DESCRIPTION OF THE TASK: Transcribe exactly the lines that fall between the one holding "AssertionError: Positive values" and the one holding "Assertions should only", inclusive, from the entries below.

==============================

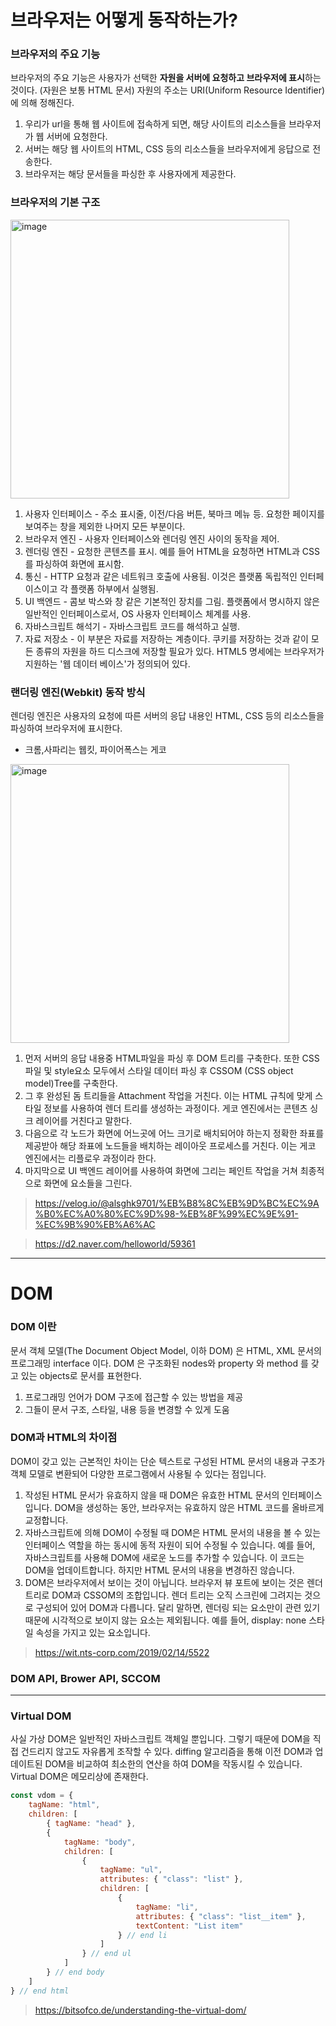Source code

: 
# 브라우저는 어떻게 동작하는가?

### 브라우저의 주요 기능
브라우저의 주요 기능은 사용자가 선택한 **자원을 서버에 요청하고 브라우저에 표시**하는 것이다. (자원은 보통 HTML 문서) 자원의 주소는 URI(Uniform Resource Identifier)에 의해 정해진다.
1. 우리가 url을 통해 웹 사이트에 접속하게 되면, 해당 사이트의 리소스들을 브라우저가 웹 서버에 요청한다.
2. 서버는 해당 웹 사이트의 HTML, CSS 등의 리소스들을 브라우저에게 응답으로 전송한다.
3. 브라우저는 해당 문서들을 파싱한 후 사용자에게 제공한다.

### 브라우저의 기본 구조

<img width="446" alt="image" src="https://user-images.githubusercontent.com/32887635/200112894-6ec74b98-89ab-4e45-9af3-e91eba299929.png">

1. 사용자 인터페이스 - 주소 표시줄, 이전/다음 버튼, 북마크 메뉴 등. 요청한 페이지를 보여주는 창을 제외한 나머지 모든 부분이다.
2. 브라우저 엔진 - 사용자 인터페이스와 렌더링 엔진 사이의 동작을 제어.
3. 렌더링 엔진 - 요청한 콘텐츠를 표시. 예를 들어 HTML을 요청하면 HTML과 CSS를 파싱하여 화면에 표시함.
4. 통신 - HTTP 요청과 같은 네트워크 호출에 사용됨. 이것은 플랫폼 독립적인 인터페이스이고 각 플랫폼 하부에서 실행됨.
5. UI 백엔드 - 콤보 박스와 창 같은 기본적인 장치를 그림. 플랫폼에서 명시하지 않은 일반적인 인터페이스로서, OS 사용자 인터페이스 체계를 사용.
6. 자바스크립트 해석기 - 자바스크립트 코드를 해석하고 실행.
7. 자료 저장소 - 이 부분은 자료를 저장하는 계층이다. 쿠키를 저장하는 것과 같이 모든 종류의 자원을 하드 디스크에 저장할 필요가 있다. HTML5 명세에는 브라우저가 지원하는 '웹 데이터 베이스'가 정의되어 있다.

### 랜더링 엔진(Webkit) 동작 방식
렌더링 엔진은 사용자의 요청에 따른 서버의 응답 내용인 HTML, CSS 등의 리소스들을 파싱하여 브라우저에 표시한다.
* 크롬,사파리는 웹킷, 파이어폭스는 게코

<img width="446" alt="image" src="https://user-images.githubusercontent.com/32887635/200104614-609f9bc2-609b-42c5-8df5-e4bacbc5fd50.png">

1. 먼저 서버의 응답 내용중 HTML파일을 파싱 후 DOM 트리를 구축한다.
또한 CSS파일 및 style요소 모두에서 스타일 데이터 파싱 후 CSSOM (CSS object model)Tree를 구축한다.
2. 그 후 완성된 돔 트리들을 Attachment 작업을 거친다. 이는 HTML 규칙에 맞게 스타일 정보를 사용하여 렌더 트리를 생성하는 과정이다. 게코 엔진에서는 콘텐츠 싱크 레이어를 거친다고 말한다.
3. 다음으로 각 노드가 화면에 어느곳에 어느 크기로 배치되어야 하는지 정확한 좌표를 제공받아 해당 좌표에 노드들을 배치하는 레이아웃 프로세스를 거친다.
이는 게코 엔진에서는 리플로우 과정이라 한다.
4. 마지막으로 UI 백엔드 레이어를 사용하여 화면에 그리는 페인트 작업을 거쳐 최종적으로 화면에 요소들을 그린다.


> https://velog.io/@alsghk9701/%EB%B8%8C%EB%9D%BC%EC%9A%B0%EC%A0%80%EC%9D%98-%EB%8F%99%EC%9E%91-%EC%9B%90%EB%A6%AC

> https://d2.naver.com/helloworld/59361


---

# DOM

### DOM 이란
문서 객체 모델(The Document Object Model, 이하 DOM) 은 HTML, XML 문서의 프로그래밍 interface 이다. DOM 은 구조화된 nodes와 property 와 method 를 갖고 있는 objects로 문서를 표현한다. 
1. 프로그래밍 언어가 DOM 구조에 접근할 수 있는 방법을 제공
2. 그들이 문서 구조, 스타일, 내용 등을 변경할 수 있게 도움

### DOM과 HTML의 차이점
DOM이 갖고 있는 근본적인 차이는 단순 텍스트로 구성된 HTML 문서의 내용과 구조가 객체 모델로 변환되어 다양한 프로그램에서 사용될 수 있다는 점입니다.
1. 작성된 HTML 문서가 유효하지 않을 때
DOM은 유효한 HTML 문서의 인터페이스 입니다. DOM을 생성하는 동안, 브라우저는 유효하지 않은 HTML 코드를 올바르게 교정합니다.
2. 자바스크립트에 의해 DOM이 수정될 때
DOM은 HTML 문서의 내용을 볼 수 있는 인터페이스 역할을 하는 동시에 동적 자원이 되어 수정될 수 있습니다. 예를 들어, 자바스크립트를 사용해 DOM에 새로운 노드를 추가할 수 있습니다. 이 코드는 DOM을 업데이트합니다. 하지만 HTML 문서의 내용을 변경하진 않습니다.
3. DOM은 브라우저에서 보이는 것이 아닙니다.
브라우저 뷰 포트에 보이는 것은 렌더 트리로 DOM과 CSSOM의 조합입니다. 렌더 트리는 오직 스크린에 그려지는 것으로 구성되어 있어 DOM과 다릅니다. 달리 말하면, 렌더링 되는 요소만이 관련 있기 때문에 시각적으로 보이지 않는 요소는 제외됩니다. 예를 들어, display: none 스타일 속성을 가지고 있는 요소입니다.

> https://wit.nts-corp.com/2019/02/14/5522

### DOM API, Brower API, SCCOM

---

### Virtual DOM
사실 가상 DOM은 일반적인 자바스크립트 객체일 뿐입니다. 그렇기 때문에 DOM을 직접 건드리지 않고도 자유롭게 조작할 수 있다. diffing 알고리즘을 통해 이전 DOM과 업데이트된 DOM을 비교하여 최소한의 연산을 하여 DOM을 작동시킬 수 있습니다. Virtual DOM은 메모리상에 존재한다.
 
```javascript
const vdom = {
    tagName: "html",
    children: [
        { tagName: "head" },
        {
            tagName: "body",
            children: [
                {
                    tagName: "ul",
                    attributes: { "class": "list" },
                    children: [
                        {
                            tagName: "li",
                            attributes: { "class": "list__item" },
                            textContent: "List item"
                        } // end li
                    ]
                } // end ul
            ]
        } // end body
    ]
} // end html
```

> https://bitsofco.de/understanding-the-virtual-dom/







































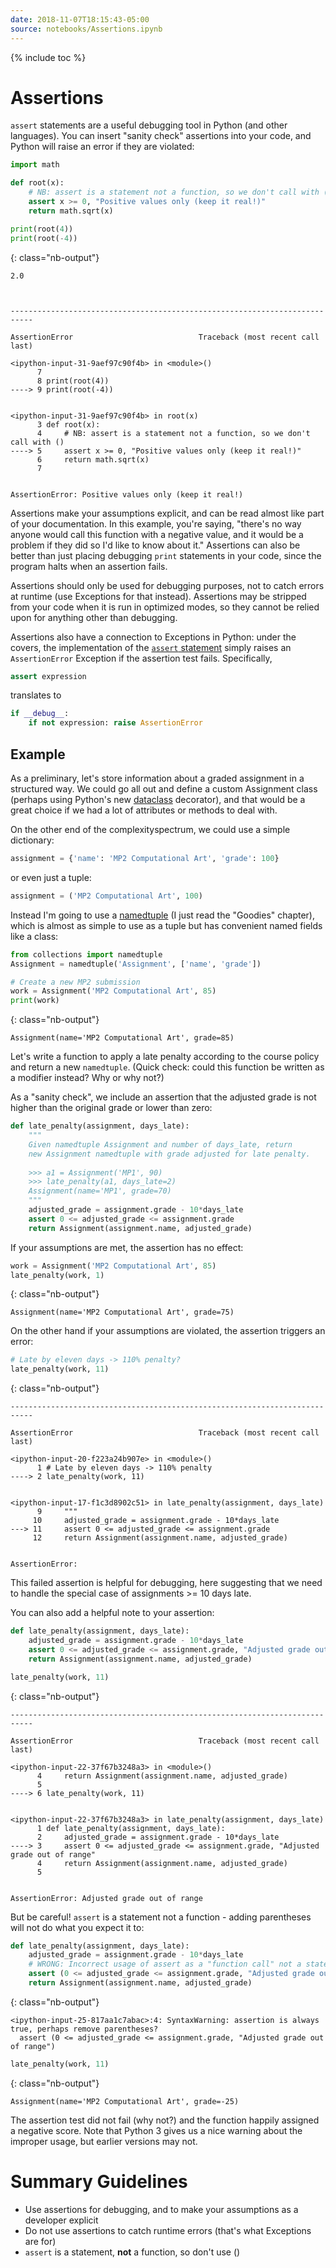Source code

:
 ```yaml
---
date: 2018-11-07T18:15:43-05:00
source: notebooks/Assertions.ipynb
---
```


{% include toc %}


# Assertions

`assert` statements are a useful debugging tool in Python (and other languages). You can insert "sanity check" assertions into your code, and Python will raise an error if they are violated:


```python
import math

def root(x):
    # NB: assert is a statement not a function, so we don't call with ()
    assert x >= 0, "Positive values only (keep it real!)"
    return math.sqrt(x)

print(root(4))
print(root(-4))
```

{: class="nb-output"}

    2.0



    ---------------------------------------------------------------------------

    AssertionError                            Traceback (most recent call last)

    <ipython-input-31-9aef97c90f4b> in <module>()
          7 
          8 print(root(4))
    ----> 9 print(root(-4))
    

    <ipython-input-31-9aef97c90f4b> in root(x)
          3 def root(x):
          4     # NB: assert is a statement not a function, so we don't call with ()
    ----> 5     assert x >= 0, "Positive values only (keep it real!)"
          6     return math.sqrt(x)
          7 


    AssertionError: Positive values only (keep it real!)



Assertions make your assumptions explicit, and can be read almost like part of your documentation. In this example, you're saying, "there's no way anyone would call this function with a negative value, and it would be a problem if they did so I'd like to know about it." Assertions can also be better than just placing debugging `print` statements in your code, since the program halts when an assertion fails.

Assertions should only be used for debugging purposes, not to catch errors at runtime (use Exceptions for that instead). Assertions may be stripped from your code when it is run in optimized modes, so they cannot be relied upon for anything other than debugging.

Assertions also have a connection to Exceptions in Python: under the covers, the implementation of the [`assert` statement](https://docs.python.org/3/reference/simple_stmts.html?highlight=assert#the-assert-statement) simply raises an `AssertionError` Exception if the assertion test fails. Specifically,

```python
assert expression
```
translates to

```python
if __debug__:
    if not expression: raise AssertionError
```

## Example

As a preliminary, let's store information about a graded assignment in a structured way. We could go all out and define a custom Assignment class (perhaps using Python's new [dataclass](https://docs.python.org/3/library/dataclasses.html) decorator), and that would be a great choice if we had a lot of attributes or methods to deal with. 

On the other end of the complexityspectrum, we could use a simple dictionary:

```python
assignment = {'name': 'MP2 Computational Art', 'grade': 100}
```

or even just a tuple:
```python
assignment = ('MP2 Computational Art', 100)
```

Instead I'm going to use a [namedtuple](https://docs.python.org/3.7/library/collections.html#collections.namedtuple) (I just read the "Goodies" chapter), which is almost as simple to use as a tuple but has convenient named fields like a class:


```python
from collections import namedtuple
Assignment = namedtuple('Assignment', ['name', 'grade'])

# Create a new MP2 submission
work = Assignment('MP2 Computational Art', 85)
print(work)
```

{: class="nb-output"}

    Assignment(name='MP2 Computational Art', grade=85)



Let's write a function to apply a late penalty according to the course policy and return a new `namedtuple`. (Quick check: could this function be written as a modifier instead? Why or why not?) 

As a "sanity check", we include an assertion that the adjusted grade is not higher than the original grade or lower than zero:


```python
def late_penalty(assignment, days_late):
    """
    Given namedtuple Assignment and number of days_late, return
    new Assignment namedtuple with grade adjusted for late penalty.
    
    >>> a1 = Assignment('MP1', 90)
    >>> late_penalty(a1, days_late=2)
    Assignment(name='MP1', grade=70)
    """
    adjusted_grade = assignment.grade - 10*days_late
    assert 0 <= adjusted_grade <= assignment.grade
    return Assignment(assignment.name, adjusted_grade)
```

If your assumptions are met, the assertion has no effect:


```python
work = Assignment('MP2 Computational Art', 85)
late_penalty(work, 1)
```

{: class="nb-output"}




    Assignment(name='MP2 Computational Art', grade=75)




On the other hand if your assumptions are violated, the assertion triggers an error:


```python
# Late by eleven days -> 110% penalty?
late_penalty(work, 11)
```

{: class="nb-output"}


    ---------------------------------------------------------------------------

    AssertionError                            Traceback (most recent call last)

    <ipython-input-20-f223a24b907e> in <module>()
          1 # Late by eleven days -> 110% penalty
    ----> 2 late_penalty(work, 11)
    

    <ipython-input-17-f1c3d8902c51> in late_penalty(assignment, days_late)
          9     """
         10     adjusted_grade = assignment.grade - 10*days_late
    ---> 11     assert 0 <= adjusted_grade <= assignment.grade
         12     return Assignment(assignment.name, adjusted_grade)


    AssertionError: 



This failed assertion is helpful for debugging, here suggesting that we need to handle the special case of assignments >= 10 days late.

You can also add a helpful note to your assertion: 


```python
def late_penalty(assignment, days_late):
    adjusted_grade = assignment.grade - 10*days_late
    assert 0 <= adjusted_grade <= assignment.grade, "Adjusted grade out of range"
    return Assignment(assignment.name, adjusted_grade)

late_penalty(work, 11)
```

{: class="nb-output"}


    ---------------------------------------------------------------------------

    AssertionError                            Traceback (most recent call last)

    <ipython-input-22-37f67b3248a3> in <module>()
          4     return Assignment(assignment.name, adjusted_grade)
          5 
    ----> 6 late_penalty(work, 11)
    

    <ipython-input-22-37f67b3248a3> in late_penalty(assignment, days_late)
          1 def late_penalty(assignment, days_late):
          2     adjusted_grade = assignment.grade - 10*days_late
    ----> 3     assert 0 <= adjusted_grade <= assignment.grade, "Adjusted grade out of range"
          4     return Assignment(assignment.name, adjusted_grade)
          5 


    AssertionError: Adjusted grade out of range



But be careful! `assert` is a statement not a function - adding parentheses will not do what you expect it to:


```python
def late_penalty(assignment, days_late):
    adjusted_grade = assignment.grade - 10*days_late
    # WRONG: Incorrect usage of assert as a "function call" not a statement
    assert (0 <= adjusted_grade <= assignment.grade, "Adjusted grade out of range")
    return Assignment(assignment.name, adjusted_grade)
```

{: class="nb-output"}

    <ipython-input-25-817aa1c7abac>:4: SyntaxWarning: assertion is always true, perhaps remove parentheses?
      assert (0 <= adjusted_grade <= assignment.grade, "Adjusted grade out of range")




```python
late_penalty(work, 11)
```

{: class="nb-output"}




    Assignment(name='MP2 Computational Art', grade=-25)




The assertion test did not fail (why not?) and the function happily assigned a negative score. Note that Python 3 gives us a nice warning about the improper usage, but earlier versions may not.

# Summary Guidelines

 - Use assertions for debugging, and to make your assumptions as a developer explicit
 - Do not use assertions to catch runtime errors (that's what Exceptions are for)
 - `assert` is a statement, **not** a function, so don't use ()
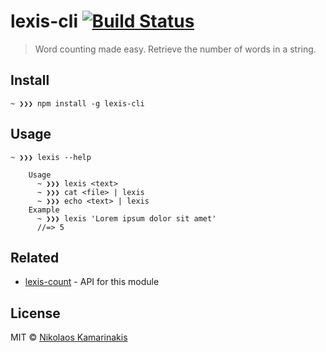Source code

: # lexis-cli [![Build Status](https://travis-ci.org/k4m4/lexis.svg?branch=master)](https://travis-ci.org/k4m4/lexis)

> Word counting made easy. Retrieve the number of words in a string.


## Install

```
~ ❯❯❯ npm install -g lexis-cli
```


## Usage

```
~ ❯❯❯ lexis --help

	Usage
	  ~ ❯❯❯ lexis <text>
	  ~ ❯❯❯ cat <file> | lexis
	  ~ ❯❯❯ echo <text> | lexis
	Example
	  ~ ❯❯❯ lexis 'Lorem ipsum dolor sit amet'
	  //=> 5
```


## Related

- [lexis-count](https://github.com/k4m4/lexis-count) - API for this module


## License

MIT © [Nikolaos Kamarinakis](https://nikolaskama.me)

==============================

YOUR SOLUTION:
    AssertionError: Positive values only (keep it real!)



Assertions make your assumptions explicit, and can be read almost like part of your documentation. In this example, you're saying, "there's no way anyone would call this function with a negative value, and it would be a problem if they did so I'd like to know about it." Assertions can also be better than just placing debugging `print` statements in your code, since the program halts when an assertion fails.

Assertions should only be used for debugging purposes, not to catch errors at runtime (use Exceptions for that instead). Assertions may be stripped from your code when it is run in optimized modes, so they cannot be relied upon for anything other than debugging.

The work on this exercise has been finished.